## Goal of the exercise:
Which lines of the records below contain the word "theoremstyle"? Report each of them in full.

[Saved entries]
──────────────────────────────
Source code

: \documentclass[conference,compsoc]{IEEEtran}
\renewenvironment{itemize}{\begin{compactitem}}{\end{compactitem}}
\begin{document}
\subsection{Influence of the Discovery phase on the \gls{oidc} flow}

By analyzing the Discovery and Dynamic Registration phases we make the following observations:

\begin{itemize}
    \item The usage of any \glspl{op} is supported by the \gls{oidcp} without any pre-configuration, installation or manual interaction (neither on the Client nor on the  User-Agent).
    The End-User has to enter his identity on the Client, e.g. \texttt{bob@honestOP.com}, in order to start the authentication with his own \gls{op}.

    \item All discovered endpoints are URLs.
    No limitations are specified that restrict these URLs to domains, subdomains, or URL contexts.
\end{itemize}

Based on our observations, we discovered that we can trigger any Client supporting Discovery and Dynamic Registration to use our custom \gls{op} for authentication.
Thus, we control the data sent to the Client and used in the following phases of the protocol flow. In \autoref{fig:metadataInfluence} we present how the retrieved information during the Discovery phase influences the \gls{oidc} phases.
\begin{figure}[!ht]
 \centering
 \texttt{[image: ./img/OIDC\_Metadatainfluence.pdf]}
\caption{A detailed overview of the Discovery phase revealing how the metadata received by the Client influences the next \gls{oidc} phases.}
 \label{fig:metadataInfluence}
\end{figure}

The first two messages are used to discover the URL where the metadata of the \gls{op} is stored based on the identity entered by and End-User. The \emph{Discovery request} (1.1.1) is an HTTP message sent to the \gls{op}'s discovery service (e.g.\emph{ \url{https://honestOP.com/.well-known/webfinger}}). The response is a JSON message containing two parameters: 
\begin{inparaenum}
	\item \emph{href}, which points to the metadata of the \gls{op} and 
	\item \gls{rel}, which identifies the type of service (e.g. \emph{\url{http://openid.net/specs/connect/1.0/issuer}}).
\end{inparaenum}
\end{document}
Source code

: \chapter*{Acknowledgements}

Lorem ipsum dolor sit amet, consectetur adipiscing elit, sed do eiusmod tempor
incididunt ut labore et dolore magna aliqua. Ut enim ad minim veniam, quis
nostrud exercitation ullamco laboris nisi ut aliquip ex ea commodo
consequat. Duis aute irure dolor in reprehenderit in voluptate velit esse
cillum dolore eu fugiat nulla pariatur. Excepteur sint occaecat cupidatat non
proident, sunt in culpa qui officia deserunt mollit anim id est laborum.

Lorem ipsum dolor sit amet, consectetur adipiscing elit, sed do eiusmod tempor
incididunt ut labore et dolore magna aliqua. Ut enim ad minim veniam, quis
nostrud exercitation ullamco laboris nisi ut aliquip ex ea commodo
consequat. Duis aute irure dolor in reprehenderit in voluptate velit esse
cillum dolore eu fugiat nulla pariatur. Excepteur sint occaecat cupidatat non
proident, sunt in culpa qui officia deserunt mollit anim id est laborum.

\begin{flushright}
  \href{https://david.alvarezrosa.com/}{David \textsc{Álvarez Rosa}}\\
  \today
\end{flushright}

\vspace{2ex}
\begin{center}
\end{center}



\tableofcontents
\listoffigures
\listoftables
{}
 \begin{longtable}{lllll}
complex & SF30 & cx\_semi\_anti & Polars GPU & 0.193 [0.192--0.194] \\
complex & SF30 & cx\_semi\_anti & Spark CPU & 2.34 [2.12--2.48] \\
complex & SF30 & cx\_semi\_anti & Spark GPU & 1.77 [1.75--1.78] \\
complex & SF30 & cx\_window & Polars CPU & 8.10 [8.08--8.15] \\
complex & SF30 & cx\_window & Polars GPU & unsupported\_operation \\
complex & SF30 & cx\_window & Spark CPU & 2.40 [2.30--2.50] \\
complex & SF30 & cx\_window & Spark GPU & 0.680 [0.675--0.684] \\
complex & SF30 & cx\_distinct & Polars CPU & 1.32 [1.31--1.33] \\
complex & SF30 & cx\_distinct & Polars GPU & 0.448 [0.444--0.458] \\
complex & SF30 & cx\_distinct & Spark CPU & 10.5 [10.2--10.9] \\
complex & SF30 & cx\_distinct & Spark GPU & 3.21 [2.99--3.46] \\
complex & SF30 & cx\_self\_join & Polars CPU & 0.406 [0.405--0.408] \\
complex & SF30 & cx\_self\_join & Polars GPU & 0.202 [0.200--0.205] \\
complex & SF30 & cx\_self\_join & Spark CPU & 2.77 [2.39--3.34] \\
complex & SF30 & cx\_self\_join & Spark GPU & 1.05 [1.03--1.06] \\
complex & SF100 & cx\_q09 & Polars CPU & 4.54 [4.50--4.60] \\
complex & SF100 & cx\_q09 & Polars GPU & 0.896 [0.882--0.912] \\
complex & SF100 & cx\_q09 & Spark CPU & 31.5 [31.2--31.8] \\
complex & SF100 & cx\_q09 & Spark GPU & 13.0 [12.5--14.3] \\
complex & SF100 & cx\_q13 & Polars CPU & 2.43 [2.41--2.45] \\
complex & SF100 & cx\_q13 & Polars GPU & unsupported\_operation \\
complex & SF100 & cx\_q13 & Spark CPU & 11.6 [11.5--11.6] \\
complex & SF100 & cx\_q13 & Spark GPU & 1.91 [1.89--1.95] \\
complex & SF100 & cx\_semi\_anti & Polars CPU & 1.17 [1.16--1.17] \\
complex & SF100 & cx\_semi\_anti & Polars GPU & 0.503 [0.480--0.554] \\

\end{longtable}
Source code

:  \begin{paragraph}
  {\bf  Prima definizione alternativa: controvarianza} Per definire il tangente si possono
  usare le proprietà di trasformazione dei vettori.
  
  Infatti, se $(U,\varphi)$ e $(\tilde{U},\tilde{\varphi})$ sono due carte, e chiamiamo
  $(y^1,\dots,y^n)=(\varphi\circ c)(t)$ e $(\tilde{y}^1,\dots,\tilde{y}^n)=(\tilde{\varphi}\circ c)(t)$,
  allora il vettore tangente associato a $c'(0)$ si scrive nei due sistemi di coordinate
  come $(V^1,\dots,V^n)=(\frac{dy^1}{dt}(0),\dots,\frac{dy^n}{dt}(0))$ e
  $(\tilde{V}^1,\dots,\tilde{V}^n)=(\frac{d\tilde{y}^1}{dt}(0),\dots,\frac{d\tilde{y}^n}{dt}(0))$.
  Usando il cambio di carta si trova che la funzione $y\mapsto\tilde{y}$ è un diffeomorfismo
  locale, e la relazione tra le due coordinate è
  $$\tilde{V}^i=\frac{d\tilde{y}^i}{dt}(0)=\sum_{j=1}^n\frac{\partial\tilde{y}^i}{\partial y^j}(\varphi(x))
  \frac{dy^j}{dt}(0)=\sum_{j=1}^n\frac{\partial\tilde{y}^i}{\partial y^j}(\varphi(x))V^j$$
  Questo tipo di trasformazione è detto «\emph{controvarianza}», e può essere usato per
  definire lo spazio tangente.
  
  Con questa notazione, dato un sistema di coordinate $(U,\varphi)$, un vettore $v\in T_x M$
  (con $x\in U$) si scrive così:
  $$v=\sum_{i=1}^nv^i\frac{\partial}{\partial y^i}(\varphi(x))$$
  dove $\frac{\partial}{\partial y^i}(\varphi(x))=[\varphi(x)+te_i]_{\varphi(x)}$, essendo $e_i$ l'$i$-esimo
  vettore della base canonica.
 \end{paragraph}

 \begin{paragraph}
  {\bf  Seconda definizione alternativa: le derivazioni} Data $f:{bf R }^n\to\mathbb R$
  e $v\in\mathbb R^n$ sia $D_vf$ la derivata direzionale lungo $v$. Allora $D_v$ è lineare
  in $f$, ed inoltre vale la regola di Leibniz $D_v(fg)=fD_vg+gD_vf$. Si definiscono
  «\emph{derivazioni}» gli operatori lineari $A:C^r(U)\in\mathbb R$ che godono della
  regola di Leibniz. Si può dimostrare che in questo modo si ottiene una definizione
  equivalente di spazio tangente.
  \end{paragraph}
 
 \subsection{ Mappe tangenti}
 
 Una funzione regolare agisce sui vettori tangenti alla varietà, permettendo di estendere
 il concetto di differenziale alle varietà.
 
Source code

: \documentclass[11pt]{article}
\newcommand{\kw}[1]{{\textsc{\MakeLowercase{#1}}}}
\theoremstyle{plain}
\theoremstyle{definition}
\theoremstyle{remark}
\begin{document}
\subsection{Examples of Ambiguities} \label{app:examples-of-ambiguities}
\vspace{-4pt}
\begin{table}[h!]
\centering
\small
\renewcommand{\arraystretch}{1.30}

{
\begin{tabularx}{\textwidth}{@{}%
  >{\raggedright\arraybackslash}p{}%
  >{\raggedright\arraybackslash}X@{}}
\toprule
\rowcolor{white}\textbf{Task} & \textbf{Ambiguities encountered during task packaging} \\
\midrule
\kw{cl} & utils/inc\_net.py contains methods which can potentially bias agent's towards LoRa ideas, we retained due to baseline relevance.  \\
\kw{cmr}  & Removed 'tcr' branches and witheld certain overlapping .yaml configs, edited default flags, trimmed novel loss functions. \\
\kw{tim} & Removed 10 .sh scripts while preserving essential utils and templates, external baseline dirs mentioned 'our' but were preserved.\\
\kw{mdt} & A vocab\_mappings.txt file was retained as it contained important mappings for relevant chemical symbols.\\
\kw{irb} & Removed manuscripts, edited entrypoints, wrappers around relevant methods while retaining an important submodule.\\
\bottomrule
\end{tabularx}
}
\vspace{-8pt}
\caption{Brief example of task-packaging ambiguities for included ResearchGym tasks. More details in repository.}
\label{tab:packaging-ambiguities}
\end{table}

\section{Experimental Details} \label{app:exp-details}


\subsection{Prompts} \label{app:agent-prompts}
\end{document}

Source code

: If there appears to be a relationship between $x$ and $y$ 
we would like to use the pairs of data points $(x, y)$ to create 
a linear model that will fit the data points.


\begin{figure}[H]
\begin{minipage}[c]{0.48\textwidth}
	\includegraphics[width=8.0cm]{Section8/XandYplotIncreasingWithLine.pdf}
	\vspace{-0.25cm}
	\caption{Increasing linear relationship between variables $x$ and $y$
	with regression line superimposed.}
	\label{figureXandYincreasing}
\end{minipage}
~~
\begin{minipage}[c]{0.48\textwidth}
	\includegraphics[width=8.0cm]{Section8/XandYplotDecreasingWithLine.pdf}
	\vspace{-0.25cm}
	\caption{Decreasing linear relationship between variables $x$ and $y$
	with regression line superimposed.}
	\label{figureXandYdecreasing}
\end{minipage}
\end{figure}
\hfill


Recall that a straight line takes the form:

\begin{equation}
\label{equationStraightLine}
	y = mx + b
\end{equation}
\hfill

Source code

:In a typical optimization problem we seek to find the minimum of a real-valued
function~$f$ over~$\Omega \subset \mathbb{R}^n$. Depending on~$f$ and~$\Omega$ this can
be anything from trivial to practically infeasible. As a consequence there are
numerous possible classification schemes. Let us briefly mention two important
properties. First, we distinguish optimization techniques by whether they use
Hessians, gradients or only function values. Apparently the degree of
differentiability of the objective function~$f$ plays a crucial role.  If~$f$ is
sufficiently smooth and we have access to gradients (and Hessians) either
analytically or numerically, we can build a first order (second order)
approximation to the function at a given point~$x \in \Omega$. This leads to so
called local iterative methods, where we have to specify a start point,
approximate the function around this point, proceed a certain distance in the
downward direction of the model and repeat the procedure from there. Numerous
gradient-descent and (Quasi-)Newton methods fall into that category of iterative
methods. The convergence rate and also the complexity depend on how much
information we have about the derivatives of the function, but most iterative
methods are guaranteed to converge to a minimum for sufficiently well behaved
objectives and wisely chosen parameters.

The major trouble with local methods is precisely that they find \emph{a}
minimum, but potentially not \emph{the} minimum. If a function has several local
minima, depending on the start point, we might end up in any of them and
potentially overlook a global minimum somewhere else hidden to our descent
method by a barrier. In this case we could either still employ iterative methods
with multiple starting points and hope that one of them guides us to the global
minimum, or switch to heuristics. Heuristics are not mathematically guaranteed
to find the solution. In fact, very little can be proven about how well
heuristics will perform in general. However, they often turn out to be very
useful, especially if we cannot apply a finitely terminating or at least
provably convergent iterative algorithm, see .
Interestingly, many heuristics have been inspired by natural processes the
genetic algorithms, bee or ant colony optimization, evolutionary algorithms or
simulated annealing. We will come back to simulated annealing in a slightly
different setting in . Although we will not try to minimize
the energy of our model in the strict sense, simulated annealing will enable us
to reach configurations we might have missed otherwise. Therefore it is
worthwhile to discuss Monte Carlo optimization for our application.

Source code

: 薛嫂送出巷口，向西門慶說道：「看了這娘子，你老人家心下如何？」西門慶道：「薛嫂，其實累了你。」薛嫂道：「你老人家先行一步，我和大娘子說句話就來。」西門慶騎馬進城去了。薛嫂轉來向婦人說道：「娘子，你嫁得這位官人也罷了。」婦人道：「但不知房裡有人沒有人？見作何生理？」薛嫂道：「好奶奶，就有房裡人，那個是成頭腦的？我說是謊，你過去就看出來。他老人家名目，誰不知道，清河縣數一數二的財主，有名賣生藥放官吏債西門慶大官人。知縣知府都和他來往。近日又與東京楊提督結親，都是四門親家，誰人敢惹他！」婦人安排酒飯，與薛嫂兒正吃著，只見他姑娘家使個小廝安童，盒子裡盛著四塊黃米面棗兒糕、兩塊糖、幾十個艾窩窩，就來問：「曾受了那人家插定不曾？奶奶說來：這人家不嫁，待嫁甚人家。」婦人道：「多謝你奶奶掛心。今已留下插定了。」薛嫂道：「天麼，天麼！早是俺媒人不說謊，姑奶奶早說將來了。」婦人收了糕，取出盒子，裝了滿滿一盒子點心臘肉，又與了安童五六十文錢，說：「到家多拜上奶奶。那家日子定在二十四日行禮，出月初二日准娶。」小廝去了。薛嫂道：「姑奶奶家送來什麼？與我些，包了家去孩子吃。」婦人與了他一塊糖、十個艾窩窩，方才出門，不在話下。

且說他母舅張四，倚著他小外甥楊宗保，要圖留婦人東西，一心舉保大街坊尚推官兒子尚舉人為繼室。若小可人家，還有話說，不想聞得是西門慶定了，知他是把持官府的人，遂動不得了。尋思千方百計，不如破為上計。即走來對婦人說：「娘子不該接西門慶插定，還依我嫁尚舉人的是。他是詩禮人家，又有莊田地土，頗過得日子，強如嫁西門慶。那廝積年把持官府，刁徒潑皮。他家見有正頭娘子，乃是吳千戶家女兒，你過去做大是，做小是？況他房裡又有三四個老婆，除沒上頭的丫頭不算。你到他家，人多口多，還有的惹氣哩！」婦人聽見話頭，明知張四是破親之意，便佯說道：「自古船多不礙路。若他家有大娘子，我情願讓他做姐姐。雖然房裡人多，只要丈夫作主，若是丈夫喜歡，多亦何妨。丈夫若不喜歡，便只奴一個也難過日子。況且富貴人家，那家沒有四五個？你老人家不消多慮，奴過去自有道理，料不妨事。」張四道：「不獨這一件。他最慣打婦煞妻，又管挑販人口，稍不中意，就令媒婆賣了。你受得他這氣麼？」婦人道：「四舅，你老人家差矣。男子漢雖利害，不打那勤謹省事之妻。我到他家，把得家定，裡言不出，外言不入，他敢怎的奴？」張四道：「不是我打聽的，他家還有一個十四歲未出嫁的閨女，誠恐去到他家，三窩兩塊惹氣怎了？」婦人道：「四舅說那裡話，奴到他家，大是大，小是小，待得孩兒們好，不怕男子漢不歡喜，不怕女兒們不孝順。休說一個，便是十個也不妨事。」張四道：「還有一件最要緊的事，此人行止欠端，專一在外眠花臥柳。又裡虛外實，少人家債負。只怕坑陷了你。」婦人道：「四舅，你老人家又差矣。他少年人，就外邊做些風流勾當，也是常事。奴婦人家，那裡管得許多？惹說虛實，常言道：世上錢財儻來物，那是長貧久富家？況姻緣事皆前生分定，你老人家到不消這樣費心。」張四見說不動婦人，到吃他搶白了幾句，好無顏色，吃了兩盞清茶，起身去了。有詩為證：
──────────────────────────────
## Answer to the exercise:
\theoremstyle{plain}
\theoremstyle{definition}
\theoremstyle{remark}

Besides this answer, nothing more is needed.